Saved data entries →
· · · · ·
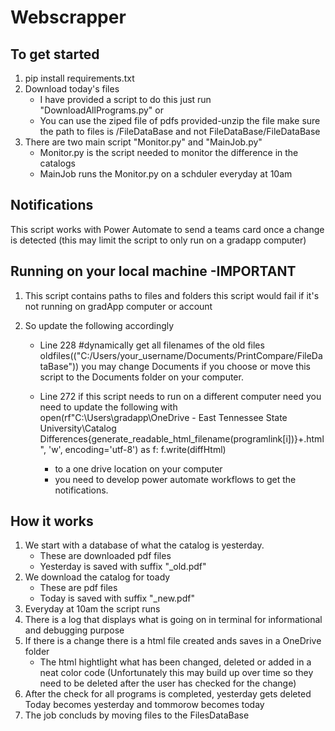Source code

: # Webscrapper

## To get started 
1. pip install requirements.txt
2. Download today's files
	- I have provided a script to do this just run "DownloadAllPrograms.py"
	or 
	- You can use the ziped file of pdfs provided-unzip the file make sure the path to files is /FileDataBase and not FileDataBase/FileDataBase
3. There are two main script "Monitor.py" and "MainJob.py"
	- Monitor.py is the script needed to monitor the difference in the catalogs
	- MainJob runs the Monitor.py on a schduler everyday at 10am
## Notifications
This script works with Power Automate to send a teams card once a change is detected (this may limit the script to only run on a gradapp computer)
## Running on your local machine -IMPORTANT
1. This script contains paths to files and folders this script would fail if it's
  not running on gradApp computer or account

2. So update the following accordingly
	- Line 228 #dynamically get all filenames of  the old files
	  oldfiles(("C:/Users/your_username/Documents/PrintCompare/FileDataBase"))
	  you may change Documents if you choose or move this script to the Documents folder on your computer.
	- Line 272 if this script needs to run on a different computer need you need to update the following
		 with open(rf"C:\Users\gradapp\OneDrive - East Tennessee State University\Catalog Differences\{generate_readable_html_filename(programlink[i])}+.html", 'w', encoding='utf-8') as f:
                    f.write(diffHtml)

		- to a one drive location on your computer 
		- you need to develop power automate workflows to get the notifications.


## How it works

1. We start with a database of what the catalog is yesterday.
	- These are downloaded pdf files
	- Yesterday is saved with suffix "_old.pdf"
2. We download the catalog for toady 
	- These are pdf files 
	- Today is saved with suffix "_new.pdf"
3. Everyday at 10am the script runs
4. There is a log that displays what is going on in terminal for informational and debugging purpose
5. If there is a change there is a html file created ands saves in a OneDrive folder
	- The html hightlight what has been changed, deleted or added in a neat color code
	(Unfortunately this may build up over time so they need to be deleted after the user has checked for the change)
6. After the check for all programs is completed, yesterday gets deleted Today becomes yesterday and tommorow becomes today
7. The job concluds by moving files to the FilesDataBase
· · · · ·
Output all of the entries verbatim, leaving out any images.

Task output →
Source code

: # Webscrapper

## To get started 
1. pip install requirements.txt
2. Download today's files
	- I have provided a script to do this just run "DownloadAllPrograms.py"
	or 
	- You can use the ziped file of pdfs provided-unzip the file make sure the path to files is /FileDataBase and not FileDataBase/FileDataBase
3. There are two main script "Monitor.py" and "MainJob.py"
	- Monitor.py is the script needed to monitor the difference in the catalogs
	- MainJob runs the Monitor.py on a schduler everyday at 10am
## Notifications
This script works with Power Automate to send a teams card once a change is detected (this may limit the script to only run on a gradapp computer)
## Running on your local machine -IMPORTANT
1. This script contains paths to files and folders this script would fail if it's
  not running on gradApp computer or account

2. So update the following accordingly
	- Line 228 #dynamically get all filenames of  the old files
	  oldfiles(("C:/Users/your_username/Documents/PrintCompare/FileDataBase"))
	  you may change Documents if you choose or move this script to the Documents folder on your computer.
	- Line 272 if this script needs to run on a different computer need you need to update the following
		 with open(rf"C:\Users\gradapp\OneDrive - East Tennessee State University\Catalog Differences\{generate_readable_html_filename(programlink[i])}+.html", 'w', encoding='utf-8') as f:
                    f.write(diffHtml)

		- to a one drive location on your computer 
		- you need to develop power automate workflows to get the notifications.


## How it works

1. We start with a database of what the catalog is yesterday.
	- These are downloaded pdf files
	- Yesterday is saved with suffix "_old.pdf"
2. We download the catalog for toady 
	- These are pdf files 
	- Today is saved with suffix "_new.pdf"
3. Everyday at 10am the script runs
4. There is a log that displays what is going on in terminal for informational and debugging purpose
5. If there is a change there is a html file created ands saves in a OneDrive folder
	- The html hightlight what has been changed, deleted or added in a neat color code
	(Unfortunately this may build up over time so they need to be deleted after the user has checked for the change)
6. After the check for all programs is completed, yesterday gets deleted Today becomes yesterday and tommorow becomes today
7. The job concluds by moving files to the FilesDataBase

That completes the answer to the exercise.